Roma - O Vaticano acusou ontem o mordomo Paolo Gabriele, que é suspeito de vazar informações confidenciais sobre o papa Bento XVI, de roubar um cheque de 100 mil (R$ 240 mil) e uma pepita de ouro que foram entregues de presente ao pontífice.
De acordo com o relatório final da investigação, Gabriele ainda teria subtraído uma edição da “Eneida” - obra clássica do grego Virgílio - de 1581. O mordomo foi detido em 23 de maio e cumpre prisão domiciliar no Vaticano pelas acusações de roubo e divulgação de informações confidenciais.

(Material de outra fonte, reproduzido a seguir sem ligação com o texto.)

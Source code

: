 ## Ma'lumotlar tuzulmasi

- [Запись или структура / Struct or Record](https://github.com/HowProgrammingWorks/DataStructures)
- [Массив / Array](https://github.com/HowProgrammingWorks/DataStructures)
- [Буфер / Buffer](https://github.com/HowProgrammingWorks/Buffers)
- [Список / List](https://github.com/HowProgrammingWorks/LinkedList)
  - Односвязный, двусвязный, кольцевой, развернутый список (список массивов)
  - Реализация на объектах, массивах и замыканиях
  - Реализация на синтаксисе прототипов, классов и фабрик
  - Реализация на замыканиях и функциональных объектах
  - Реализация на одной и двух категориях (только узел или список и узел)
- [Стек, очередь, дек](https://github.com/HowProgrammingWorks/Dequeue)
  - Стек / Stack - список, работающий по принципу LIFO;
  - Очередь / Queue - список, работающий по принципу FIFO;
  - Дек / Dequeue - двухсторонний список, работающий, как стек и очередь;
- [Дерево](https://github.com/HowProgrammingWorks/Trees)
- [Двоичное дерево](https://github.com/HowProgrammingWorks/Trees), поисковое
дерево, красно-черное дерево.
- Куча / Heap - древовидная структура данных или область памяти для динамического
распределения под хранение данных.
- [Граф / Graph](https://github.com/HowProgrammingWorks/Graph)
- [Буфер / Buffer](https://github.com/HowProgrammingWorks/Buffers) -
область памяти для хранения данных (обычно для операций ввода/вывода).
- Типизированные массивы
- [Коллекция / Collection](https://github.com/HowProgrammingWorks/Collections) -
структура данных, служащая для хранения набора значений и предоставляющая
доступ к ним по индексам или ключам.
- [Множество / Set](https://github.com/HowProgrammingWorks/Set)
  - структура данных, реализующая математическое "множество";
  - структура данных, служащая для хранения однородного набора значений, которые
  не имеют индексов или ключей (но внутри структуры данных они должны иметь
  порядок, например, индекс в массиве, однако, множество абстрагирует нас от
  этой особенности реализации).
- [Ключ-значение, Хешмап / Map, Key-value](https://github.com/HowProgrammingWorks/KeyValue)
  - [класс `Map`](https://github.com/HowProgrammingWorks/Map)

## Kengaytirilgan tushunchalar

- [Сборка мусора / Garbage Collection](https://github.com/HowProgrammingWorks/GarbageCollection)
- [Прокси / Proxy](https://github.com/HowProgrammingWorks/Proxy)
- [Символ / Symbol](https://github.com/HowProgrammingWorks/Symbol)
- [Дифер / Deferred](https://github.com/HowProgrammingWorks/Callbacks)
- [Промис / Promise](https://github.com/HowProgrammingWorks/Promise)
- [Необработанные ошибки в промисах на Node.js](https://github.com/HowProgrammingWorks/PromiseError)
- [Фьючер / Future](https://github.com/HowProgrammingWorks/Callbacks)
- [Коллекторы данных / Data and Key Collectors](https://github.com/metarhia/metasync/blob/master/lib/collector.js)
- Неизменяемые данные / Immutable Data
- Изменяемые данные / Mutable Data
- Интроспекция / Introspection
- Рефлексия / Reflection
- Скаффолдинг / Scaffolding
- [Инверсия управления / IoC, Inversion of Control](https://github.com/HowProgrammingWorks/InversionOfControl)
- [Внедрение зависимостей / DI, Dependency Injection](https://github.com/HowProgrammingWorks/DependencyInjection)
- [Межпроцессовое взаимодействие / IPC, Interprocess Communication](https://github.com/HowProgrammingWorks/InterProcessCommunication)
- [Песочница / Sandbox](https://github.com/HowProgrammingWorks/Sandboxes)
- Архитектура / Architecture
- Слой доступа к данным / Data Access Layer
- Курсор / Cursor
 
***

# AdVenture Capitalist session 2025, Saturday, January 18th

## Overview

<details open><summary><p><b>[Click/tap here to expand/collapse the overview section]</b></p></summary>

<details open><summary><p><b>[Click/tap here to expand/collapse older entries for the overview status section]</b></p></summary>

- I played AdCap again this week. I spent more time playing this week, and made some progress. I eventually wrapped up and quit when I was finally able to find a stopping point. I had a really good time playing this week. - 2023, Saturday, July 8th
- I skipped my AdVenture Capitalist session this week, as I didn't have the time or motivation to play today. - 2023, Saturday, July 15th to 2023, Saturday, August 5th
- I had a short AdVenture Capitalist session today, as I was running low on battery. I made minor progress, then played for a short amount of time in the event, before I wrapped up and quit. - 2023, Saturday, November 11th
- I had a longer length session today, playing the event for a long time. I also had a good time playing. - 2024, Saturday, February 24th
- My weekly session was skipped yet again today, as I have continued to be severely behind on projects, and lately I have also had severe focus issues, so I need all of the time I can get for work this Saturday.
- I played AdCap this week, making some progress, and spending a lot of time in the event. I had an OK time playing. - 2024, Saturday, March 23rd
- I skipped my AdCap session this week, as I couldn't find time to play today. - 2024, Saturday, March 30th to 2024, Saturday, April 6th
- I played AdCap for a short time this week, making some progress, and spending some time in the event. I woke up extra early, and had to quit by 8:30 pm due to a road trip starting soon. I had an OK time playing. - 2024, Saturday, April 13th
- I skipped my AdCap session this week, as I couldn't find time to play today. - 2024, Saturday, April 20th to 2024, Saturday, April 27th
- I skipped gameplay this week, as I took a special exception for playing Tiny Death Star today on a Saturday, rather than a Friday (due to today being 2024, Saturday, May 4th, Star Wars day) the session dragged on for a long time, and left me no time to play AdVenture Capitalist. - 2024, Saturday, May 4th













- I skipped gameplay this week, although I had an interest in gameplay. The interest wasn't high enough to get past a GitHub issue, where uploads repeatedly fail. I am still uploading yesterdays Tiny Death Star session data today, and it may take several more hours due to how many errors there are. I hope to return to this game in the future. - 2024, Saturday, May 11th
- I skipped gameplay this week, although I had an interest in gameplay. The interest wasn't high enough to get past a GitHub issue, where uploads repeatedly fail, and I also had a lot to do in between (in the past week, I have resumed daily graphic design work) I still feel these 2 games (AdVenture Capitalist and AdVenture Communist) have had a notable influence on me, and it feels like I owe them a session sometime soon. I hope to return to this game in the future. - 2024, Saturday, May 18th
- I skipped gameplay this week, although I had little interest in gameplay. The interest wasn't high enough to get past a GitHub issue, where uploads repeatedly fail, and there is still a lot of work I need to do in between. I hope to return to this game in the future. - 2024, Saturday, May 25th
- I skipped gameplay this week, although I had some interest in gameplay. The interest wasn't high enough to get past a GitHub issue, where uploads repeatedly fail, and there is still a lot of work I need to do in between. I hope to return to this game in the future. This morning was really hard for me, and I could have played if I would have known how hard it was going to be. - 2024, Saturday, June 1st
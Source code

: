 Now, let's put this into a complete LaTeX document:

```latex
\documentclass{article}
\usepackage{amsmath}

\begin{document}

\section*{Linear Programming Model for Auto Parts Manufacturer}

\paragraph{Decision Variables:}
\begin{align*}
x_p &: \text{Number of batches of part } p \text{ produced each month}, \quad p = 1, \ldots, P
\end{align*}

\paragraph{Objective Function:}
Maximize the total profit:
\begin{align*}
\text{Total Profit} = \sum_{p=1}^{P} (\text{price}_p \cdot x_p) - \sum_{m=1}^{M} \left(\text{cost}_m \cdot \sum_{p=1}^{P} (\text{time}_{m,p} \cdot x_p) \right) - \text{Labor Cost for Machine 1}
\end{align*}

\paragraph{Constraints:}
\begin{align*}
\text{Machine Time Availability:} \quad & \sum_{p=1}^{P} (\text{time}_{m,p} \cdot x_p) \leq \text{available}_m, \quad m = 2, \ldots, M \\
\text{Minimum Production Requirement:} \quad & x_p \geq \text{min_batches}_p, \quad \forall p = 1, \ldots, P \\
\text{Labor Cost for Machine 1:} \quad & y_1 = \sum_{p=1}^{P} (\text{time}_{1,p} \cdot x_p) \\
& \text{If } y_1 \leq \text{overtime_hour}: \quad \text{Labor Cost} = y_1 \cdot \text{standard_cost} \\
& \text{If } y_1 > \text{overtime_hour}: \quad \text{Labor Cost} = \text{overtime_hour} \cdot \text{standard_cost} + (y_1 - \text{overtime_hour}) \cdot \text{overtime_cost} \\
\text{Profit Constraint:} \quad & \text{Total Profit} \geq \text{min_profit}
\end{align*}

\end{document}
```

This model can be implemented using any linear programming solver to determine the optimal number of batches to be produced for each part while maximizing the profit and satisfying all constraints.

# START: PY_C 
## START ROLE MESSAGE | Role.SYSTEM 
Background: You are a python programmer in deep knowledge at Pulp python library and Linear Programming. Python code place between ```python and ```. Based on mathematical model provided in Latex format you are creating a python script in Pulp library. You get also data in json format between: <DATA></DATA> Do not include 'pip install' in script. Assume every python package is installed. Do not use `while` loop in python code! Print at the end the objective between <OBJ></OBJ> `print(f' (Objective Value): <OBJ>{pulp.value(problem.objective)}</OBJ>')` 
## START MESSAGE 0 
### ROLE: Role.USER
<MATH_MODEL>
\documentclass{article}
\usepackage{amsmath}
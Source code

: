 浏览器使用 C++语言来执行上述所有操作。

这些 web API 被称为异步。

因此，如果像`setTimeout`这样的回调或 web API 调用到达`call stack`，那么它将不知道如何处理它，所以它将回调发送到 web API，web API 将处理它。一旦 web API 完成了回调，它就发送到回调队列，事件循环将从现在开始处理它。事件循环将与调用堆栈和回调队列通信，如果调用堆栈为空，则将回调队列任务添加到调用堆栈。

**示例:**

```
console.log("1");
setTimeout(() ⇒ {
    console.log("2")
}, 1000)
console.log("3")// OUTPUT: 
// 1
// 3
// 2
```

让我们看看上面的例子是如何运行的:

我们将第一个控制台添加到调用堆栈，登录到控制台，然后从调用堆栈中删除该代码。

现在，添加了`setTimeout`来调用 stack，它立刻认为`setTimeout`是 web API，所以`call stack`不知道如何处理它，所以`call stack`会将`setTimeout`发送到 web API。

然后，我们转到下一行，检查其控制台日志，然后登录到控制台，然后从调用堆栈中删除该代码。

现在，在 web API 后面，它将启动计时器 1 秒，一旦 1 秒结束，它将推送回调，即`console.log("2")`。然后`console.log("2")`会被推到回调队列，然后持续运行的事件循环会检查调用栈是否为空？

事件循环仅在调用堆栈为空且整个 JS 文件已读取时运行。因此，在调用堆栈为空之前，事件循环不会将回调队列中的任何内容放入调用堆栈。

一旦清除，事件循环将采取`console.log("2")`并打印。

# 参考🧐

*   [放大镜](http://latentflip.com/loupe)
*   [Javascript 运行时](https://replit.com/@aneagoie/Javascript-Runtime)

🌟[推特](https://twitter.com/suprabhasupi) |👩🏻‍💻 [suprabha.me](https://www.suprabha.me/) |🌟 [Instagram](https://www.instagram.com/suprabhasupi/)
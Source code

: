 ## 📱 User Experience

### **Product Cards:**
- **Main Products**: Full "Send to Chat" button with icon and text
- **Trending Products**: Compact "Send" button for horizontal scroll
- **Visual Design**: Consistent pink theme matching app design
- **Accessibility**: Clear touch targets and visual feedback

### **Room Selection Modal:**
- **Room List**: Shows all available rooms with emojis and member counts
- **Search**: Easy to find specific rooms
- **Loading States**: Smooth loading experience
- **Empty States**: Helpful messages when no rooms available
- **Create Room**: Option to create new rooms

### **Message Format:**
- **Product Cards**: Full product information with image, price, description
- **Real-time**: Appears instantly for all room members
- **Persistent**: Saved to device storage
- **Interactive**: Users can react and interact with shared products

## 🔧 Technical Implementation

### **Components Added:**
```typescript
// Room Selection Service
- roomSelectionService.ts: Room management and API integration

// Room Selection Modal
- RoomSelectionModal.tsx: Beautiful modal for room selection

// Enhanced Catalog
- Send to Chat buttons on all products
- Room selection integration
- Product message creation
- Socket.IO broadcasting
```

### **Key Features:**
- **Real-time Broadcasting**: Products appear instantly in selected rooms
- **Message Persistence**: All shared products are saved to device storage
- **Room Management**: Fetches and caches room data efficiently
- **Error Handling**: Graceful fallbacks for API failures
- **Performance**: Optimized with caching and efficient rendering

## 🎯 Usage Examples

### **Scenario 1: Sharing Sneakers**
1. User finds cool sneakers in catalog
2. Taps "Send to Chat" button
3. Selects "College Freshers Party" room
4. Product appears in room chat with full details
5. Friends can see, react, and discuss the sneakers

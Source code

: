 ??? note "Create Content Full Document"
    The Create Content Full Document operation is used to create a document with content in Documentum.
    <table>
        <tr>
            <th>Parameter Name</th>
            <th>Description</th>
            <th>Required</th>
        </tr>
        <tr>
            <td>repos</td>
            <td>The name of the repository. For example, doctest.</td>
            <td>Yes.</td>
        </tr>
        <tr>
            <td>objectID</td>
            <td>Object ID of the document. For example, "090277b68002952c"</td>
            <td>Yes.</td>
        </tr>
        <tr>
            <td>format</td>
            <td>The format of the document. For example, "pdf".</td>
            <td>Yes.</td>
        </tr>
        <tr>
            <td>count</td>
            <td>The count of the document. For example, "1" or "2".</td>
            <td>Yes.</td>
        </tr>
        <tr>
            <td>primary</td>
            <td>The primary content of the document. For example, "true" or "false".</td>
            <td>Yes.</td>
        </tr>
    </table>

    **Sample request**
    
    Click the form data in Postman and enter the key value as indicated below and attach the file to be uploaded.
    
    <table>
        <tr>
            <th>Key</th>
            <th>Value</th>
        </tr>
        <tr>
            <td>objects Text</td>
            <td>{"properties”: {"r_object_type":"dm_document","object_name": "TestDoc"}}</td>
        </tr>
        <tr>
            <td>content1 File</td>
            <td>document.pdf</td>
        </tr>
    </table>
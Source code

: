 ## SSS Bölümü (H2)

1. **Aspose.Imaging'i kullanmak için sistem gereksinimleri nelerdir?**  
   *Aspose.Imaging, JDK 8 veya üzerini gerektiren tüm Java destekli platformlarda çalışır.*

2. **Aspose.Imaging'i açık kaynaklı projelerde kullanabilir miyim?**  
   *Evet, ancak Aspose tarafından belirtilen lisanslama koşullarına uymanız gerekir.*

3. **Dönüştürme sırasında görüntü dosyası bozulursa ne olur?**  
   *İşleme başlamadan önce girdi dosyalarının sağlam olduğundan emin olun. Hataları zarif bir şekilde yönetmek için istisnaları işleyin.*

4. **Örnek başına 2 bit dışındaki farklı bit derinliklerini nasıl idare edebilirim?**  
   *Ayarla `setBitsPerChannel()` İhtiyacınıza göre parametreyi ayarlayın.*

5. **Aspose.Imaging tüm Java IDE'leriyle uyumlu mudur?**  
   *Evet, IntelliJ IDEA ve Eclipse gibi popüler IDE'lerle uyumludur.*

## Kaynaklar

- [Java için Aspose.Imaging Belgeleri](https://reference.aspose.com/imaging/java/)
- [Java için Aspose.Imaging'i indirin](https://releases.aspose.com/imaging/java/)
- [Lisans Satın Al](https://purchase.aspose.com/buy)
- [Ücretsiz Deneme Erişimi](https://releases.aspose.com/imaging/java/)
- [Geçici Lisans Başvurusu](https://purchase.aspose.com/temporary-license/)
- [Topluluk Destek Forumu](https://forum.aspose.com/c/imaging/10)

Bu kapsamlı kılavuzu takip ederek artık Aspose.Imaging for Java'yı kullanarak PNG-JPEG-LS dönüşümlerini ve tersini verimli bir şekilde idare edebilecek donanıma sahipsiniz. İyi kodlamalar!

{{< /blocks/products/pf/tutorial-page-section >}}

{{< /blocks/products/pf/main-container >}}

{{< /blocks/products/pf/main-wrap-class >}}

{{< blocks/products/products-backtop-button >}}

Mais cedo, o Tribunal de Estado do Vaticano informou que julgará Gabriele e o funcionário da Secretaria do Vaticano da área de tecnologia da informação, Claudio Sciarpelleti, 48 anos, que será processado por colaboração e favorecimento no roubo.
O porta-voz do Vaticano, Federico Lombardi, informou que a Igreja continuará as investigações para descobrir outros envolvidos no escândalo. A Santa Sé informou que os dois serão submetidos a júri popular, ainda sem data marcada.
O vazamento de informações deu origem a um livro e provocou um escândalo na Igreja Católica. Entre os papeis extraviados, estão mensagens e e-mails confidenciais, alguns dirigidos a Bento XVI, que foram enviados para fora do Vaticano.